(Data excerpts)

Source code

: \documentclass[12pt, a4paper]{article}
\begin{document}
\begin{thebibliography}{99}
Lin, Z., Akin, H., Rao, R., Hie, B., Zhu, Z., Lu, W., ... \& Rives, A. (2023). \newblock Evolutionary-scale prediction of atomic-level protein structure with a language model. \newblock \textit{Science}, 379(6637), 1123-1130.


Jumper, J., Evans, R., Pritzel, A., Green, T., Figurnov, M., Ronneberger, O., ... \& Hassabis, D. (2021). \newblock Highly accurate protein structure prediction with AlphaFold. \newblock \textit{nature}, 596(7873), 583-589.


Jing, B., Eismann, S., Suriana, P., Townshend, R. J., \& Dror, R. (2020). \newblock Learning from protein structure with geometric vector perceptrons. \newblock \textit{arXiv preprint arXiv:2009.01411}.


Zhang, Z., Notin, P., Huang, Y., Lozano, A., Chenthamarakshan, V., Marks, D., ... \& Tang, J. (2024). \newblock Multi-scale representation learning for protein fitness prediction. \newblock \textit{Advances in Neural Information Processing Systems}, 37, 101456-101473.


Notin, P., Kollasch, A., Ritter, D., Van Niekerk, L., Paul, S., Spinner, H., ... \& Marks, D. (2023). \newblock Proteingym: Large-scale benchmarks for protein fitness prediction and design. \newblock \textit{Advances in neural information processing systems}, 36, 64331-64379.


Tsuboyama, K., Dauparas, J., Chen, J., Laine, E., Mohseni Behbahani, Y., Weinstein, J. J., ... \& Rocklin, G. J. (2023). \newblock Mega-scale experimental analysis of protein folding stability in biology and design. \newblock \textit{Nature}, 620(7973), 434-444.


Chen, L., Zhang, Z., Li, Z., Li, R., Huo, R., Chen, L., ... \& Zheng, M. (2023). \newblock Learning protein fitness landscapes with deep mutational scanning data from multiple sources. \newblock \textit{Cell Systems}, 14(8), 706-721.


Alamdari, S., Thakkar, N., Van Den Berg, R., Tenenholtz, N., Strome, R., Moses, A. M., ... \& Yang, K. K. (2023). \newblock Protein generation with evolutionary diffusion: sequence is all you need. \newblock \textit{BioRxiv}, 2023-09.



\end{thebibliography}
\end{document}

(End Data excerpts)

About this exercise
Retype the entries exactly from the first line, stopping after the line with "Ronneberger, O., ...".

Answer box
Source code

: \documentclass[12pt, a4paper]{article}
\begin{document}
\begin{thebibliography}{99}
Lin, Z., Akin, H., Rao, R., Hie, B., Zhu, Z., Lu, W., ... \& Rives, A. (2023). \newblock Evolutionary-scale prediction of atomic-level protein structure with a language model. \newblock \textit{Science}, 379(6637), 1123-1130.


Jumper, J., Evans, R., Pritzel, A., Green, T., Figurnov, M., Ronneberger, O., ... \& Hassabis, D. (2021). \newblock Highly accurate protein structure prediction with AlphaFold. \newblock \textit{nature}, 596(7873), 583-589.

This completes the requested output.